What needs to be done:
The lines to extract begin at the one containing "[^25]: Nahid Golafshani, ‘Understanding" and run to the end of the listing; set them down exactly and alone.

====================

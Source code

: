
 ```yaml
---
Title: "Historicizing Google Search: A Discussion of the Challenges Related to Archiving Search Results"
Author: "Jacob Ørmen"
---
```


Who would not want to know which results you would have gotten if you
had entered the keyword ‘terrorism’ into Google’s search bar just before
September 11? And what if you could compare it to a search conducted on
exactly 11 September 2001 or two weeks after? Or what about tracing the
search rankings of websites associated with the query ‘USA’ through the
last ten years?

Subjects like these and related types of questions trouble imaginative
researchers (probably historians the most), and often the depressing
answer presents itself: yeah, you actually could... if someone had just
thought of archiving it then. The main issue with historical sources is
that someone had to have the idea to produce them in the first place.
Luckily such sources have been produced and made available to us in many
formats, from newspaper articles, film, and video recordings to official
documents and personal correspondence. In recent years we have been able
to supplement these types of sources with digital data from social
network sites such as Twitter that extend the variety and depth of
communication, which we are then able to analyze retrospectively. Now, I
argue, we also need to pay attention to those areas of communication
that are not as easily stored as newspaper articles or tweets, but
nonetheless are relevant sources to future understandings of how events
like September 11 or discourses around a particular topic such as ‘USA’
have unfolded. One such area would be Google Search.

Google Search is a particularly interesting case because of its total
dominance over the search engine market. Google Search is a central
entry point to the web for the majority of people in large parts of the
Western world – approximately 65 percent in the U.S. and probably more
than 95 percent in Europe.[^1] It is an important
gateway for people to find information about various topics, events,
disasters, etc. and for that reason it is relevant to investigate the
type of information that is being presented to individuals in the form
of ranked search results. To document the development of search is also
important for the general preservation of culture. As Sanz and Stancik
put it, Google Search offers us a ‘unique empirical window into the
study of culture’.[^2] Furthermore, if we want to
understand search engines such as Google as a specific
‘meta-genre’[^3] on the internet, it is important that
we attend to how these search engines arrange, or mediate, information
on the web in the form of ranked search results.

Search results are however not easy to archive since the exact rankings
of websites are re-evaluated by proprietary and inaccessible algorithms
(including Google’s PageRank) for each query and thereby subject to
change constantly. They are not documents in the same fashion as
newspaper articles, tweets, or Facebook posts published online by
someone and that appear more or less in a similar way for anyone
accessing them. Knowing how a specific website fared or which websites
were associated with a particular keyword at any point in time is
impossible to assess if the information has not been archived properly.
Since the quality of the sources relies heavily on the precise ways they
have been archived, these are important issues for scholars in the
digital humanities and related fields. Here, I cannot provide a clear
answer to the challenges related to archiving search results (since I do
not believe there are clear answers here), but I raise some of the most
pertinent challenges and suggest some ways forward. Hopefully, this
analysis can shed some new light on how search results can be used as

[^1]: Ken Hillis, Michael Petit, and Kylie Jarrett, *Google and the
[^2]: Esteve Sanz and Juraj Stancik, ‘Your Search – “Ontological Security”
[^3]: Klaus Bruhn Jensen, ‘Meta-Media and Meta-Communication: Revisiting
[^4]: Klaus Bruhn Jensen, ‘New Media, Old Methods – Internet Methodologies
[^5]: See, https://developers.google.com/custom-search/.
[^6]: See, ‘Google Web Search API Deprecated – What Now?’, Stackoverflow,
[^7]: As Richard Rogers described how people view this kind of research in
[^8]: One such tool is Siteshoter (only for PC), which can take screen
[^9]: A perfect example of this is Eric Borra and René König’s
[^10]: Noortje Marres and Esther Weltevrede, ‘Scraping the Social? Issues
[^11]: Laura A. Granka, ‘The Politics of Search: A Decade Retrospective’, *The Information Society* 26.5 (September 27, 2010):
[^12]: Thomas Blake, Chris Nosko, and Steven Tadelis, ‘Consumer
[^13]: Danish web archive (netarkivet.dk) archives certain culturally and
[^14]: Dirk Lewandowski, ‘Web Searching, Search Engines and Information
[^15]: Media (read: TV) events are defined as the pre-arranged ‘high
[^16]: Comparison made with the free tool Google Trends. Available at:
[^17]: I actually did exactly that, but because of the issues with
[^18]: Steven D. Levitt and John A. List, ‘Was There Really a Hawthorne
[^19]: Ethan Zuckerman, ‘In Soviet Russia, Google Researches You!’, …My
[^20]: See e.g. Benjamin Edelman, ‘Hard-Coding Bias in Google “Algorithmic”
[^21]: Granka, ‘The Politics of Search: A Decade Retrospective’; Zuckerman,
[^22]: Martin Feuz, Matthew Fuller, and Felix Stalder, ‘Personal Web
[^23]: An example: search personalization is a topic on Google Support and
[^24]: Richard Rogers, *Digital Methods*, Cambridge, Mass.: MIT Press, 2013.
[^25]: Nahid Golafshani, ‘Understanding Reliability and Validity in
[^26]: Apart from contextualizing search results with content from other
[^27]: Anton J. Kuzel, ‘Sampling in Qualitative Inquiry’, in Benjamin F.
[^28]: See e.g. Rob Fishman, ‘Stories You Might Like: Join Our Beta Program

====================

Problem solution:
[^25]: Nahid Golafshani, ‘Understanding Reliability and Validity in
[^26]: Apart from contextualizing search results with content from other
[^27]: Anton J. Kuzel, ‘Sampling in Qualitative Inquiry’, in Benjamin F.
[^28]: See e.g. Rob Fishman, ‘Stories You Might Like: Join Our Beta Program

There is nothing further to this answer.